**WORK TO COMPLETE**
The answer must consist of every line in the records below that contains the string "links".

**PROVIDED ENTRIES**
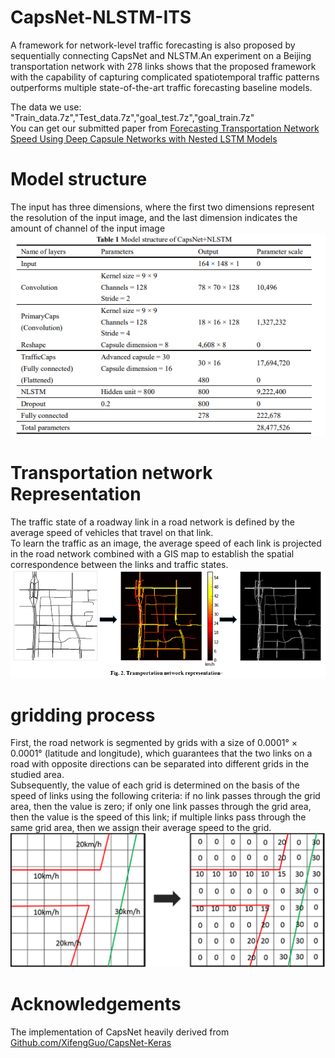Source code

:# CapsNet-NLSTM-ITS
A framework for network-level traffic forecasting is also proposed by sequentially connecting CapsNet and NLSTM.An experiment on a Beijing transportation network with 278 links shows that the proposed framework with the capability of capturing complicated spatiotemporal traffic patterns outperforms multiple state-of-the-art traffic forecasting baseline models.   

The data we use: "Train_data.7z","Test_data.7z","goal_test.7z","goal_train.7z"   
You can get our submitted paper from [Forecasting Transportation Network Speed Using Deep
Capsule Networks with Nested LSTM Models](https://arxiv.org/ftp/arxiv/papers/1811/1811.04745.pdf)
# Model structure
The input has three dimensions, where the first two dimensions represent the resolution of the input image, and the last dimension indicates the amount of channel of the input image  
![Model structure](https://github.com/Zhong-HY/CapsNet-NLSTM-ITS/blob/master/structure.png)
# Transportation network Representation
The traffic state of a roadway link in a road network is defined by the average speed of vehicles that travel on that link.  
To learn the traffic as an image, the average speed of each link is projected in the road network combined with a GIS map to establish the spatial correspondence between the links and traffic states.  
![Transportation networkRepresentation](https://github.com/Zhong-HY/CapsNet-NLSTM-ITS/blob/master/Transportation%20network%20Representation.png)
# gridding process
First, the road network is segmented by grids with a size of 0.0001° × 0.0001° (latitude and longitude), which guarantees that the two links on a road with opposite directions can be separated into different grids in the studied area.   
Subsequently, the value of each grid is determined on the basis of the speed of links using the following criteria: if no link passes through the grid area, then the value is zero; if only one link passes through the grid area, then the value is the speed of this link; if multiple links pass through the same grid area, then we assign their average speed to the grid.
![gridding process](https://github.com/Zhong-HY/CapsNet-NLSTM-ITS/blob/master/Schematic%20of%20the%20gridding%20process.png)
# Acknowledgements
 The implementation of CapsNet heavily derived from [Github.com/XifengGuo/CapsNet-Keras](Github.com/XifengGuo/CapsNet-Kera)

**SOLUTION**
A framework for network-level traffic forecasting is also proposed by sequentially connecting CapsNet and NLSTM.An experiment on a Beijing transportation network with 278 links shows that the proposed framework with the capability of capturing complicated spatiotemporal traffic patterns outperforms multiple state-of-the-art traffic forecasting baseline models.   
To learn the traffic as an image, the average speed of each link is projected in the road network combined with a GIS map to establish the spatial correspondence between the links and traffic states.  
First, the road network is segmented by grids with a size of 0.0001° × 0.0001° (latitude and longitude), which guarantees that the two links on a road with opposite directions can be separated into different grids in the studied area.   
Subsequently, the value of each grid is determined on the basis of the speed of links using the following criteria: if no link passes through the grid area, then the value is zero; if only one link passes through the grid area, then the value is the speed of this link; if multiple links pass through the same grid area, then we assign their average speed to the grid.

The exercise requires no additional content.